Identify, in the records below, every line where the string "symbols" appears, and copy each such line.

..........

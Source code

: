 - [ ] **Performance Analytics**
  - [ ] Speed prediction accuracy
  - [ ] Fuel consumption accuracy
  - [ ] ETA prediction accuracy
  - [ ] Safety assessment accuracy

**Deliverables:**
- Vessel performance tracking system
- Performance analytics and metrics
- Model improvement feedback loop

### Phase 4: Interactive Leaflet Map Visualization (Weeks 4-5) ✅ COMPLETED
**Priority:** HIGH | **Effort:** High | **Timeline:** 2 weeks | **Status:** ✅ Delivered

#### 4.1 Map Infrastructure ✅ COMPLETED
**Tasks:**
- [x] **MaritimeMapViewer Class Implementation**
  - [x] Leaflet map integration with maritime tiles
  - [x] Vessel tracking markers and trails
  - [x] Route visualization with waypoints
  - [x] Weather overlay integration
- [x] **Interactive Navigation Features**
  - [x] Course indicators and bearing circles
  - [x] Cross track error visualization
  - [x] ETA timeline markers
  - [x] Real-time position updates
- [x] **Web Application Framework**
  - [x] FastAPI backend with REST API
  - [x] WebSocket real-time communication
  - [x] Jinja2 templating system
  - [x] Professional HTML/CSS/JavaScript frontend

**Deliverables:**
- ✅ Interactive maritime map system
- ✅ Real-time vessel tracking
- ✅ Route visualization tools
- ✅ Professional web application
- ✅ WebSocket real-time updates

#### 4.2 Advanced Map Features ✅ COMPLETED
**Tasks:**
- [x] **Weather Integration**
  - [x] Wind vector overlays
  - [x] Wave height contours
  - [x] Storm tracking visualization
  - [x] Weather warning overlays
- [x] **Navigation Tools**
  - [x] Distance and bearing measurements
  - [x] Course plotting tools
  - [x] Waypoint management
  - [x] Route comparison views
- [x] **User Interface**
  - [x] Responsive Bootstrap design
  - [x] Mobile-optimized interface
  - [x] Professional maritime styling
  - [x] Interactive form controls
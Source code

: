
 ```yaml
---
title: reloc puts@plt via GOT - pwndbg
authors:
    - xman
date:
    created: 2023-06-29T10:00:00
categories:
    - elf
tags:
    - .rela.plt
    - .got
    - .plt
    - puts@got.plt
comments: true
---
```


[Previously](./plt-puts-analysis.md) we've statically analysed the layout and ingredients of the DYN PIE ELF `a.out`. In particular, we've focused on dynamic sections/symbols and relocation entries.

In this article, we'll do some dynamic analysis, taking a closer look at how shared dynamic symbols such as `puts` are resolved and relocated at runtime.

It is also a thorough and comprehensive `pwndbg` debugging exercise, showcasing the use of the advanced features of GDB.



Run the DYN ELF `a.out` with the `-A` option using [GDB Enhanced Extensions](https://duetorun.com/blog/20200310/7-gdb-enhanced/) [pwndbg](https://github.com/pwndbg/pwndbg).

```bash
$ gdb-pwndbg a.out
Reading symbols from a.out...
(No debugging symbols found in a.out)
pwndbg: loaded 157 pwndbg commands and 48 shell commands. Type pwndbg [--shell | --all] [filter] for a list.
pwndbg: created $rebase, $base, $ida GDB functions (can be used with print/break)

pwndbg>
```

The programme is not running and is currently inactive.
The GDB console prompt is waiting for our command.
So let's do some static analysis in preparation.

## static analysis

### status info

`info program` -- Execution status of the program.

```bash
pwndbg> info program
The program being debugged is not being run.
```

..........

_RESPONSE AREA_:
[Previously](./plt-puts-analysis.md) we've statically analysed the layout and ingredients of the DYN PIE ELF `a.out`. In particular, we've focused on dynamic sections/symbols and relocation entries.
In this article, we'll do some dynamic analysis, taking a closer look at how shared dynamic symbols such as `puts` are resolved and relocated at runtime.
Reading symbols from a.out...
(No debugging symbols found in a.out)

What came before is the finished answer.